Record excerpts START
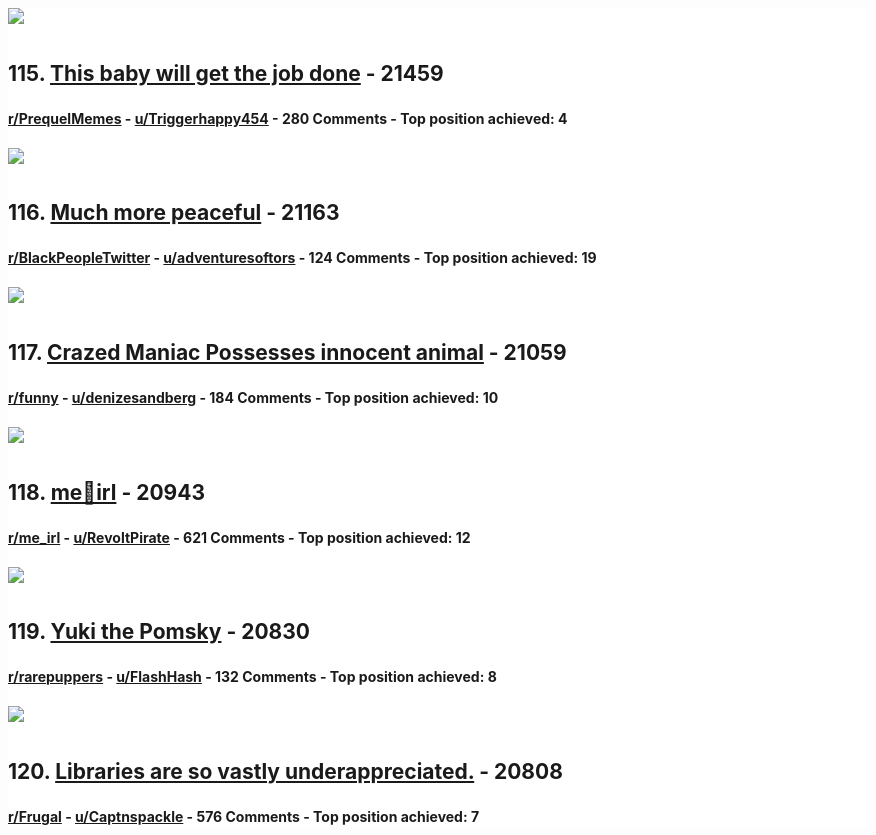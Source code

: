 <a href="https://imgur.com/CJekomf"><img src="https://b.thumbs.redditmedia.com/daoSCgNfNWTKW8SXEObzBtddfRpwkQmH_31Ru678uns.jpg"></img></a>

## 115. [This baby will get the job done](http://reddit.com/r/PrequelMemes/comments/ahvp31/this_baby_will_get_the_job_done/) - 21459
#### [r/PrequelMemes](http://reddit.com/r/PrequelMemes) - [u/Triggerhappy454](http://reddit.com/u/Triggerhappy454) - 280 Comments - Top position achieved: 4

<a href="https://i.redd.it/tzxvti5xfjb21.jpg"><img src="https://a.thumbs.redditmedia.com/O_cDEjsCEdVSJyruTy1s9ppXmB8gV53GC5wajjRaY84.jpg"></img></a>

## 116. [Much more peaceful](http://reddit.com/r/BlackPeopleTwitter/comments/ai37ke/much_more_peaceful/) - 21163
#### [r/BlackPeopleTwitter](http://reddit.com/r/BlackPeopleTwitter) - [u/adventuresoftors](http://reddit.com/u/adventuresoftors) - 124 Comments - Top position achieved: 19

<a href="https://i.redd.it/9kfajlc3nnb21.jpg"><img src="https://b.thumbs.redditmedia.com/ByySQMV5PMnaDRO88nffzwWyz4VgqCMZQiK3G_jZ16Q.jpg"></img></a>

## 117. [Crazed Maniac Possesses innocent animal](http://reddit.com/r/funny/comments/ai01za/crazed_maniac_possesses_innocent_animal/) - 21059
#### [r/funny](http://reddit.com/r/funny) - [u/denizesandberg](http://reddit.com/u/denizesandberg) - 184 Comments - Top position achieved: 10

<a href="https://i.imgur.com/73AKjEI.gifv"><img src="https://b.thumbs.redditmedia.com/EmgEHabZSJwLRSljVq2vrPl9exeI4san2xco5RYsg6k.jpg"></img></a>

## 118. [me📱irl](http://reddit.com/r/me_irl/comments/ahu486/meirl/) - 20943
#### [r/me_irl](http://reddit.com/r/me_irl) - [u/RevoltPirate](http://reddit.com/u/RevoltPirate) - 621 Comments - Top position achieved: 12

<a href="https://i.redd.it/agbv9tyq7ib21.jpg"><img src="https://b.thumbs.redditmedia.com/F6hlbsL6Iw3DvS9MGF6M9H3mulfT89e_AmMNAHMFxGA.jpg"></img></a>

## 119. [Yuki the Pomsky](http://reddit.com/r/rarepuppers/comments/ahwoaa/yuki_the_pomsky/) - 20830
#### [r/rarepuppers](http://reddit.com/r/rarepuppers) - [u/FlashHash](http://reddit.com/u/FlashHash) - 132 Comments - Top position achieved: 8

<a href="https://i.redd.it/f081gjw5ckb21.jpg"><img src="https://b.thumbs.redditmedia.com/LHToG7sTAKF2iGBdm_tBNtIA0DxHggqe7-VPpIlMTmY.jpg"></img></a>

## 120. [Libraries are so vastly underappreciated.](http://reddit.com/r/Frugal/comments/ahxou3/libraries_are_so_vastly_underappreciated/) - 20808
#### [r/Frugal](http://reddit.com/r/Frugal) - [u/Captnspackle](http://reddit.com/u/Captnspackle) - 576 Comments - Top position achieved: 7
Record excerpts END
### Exercise details:
In the records above, how many lines contain the word "PrequelMemes"? State only the number.

### Expected answer:
2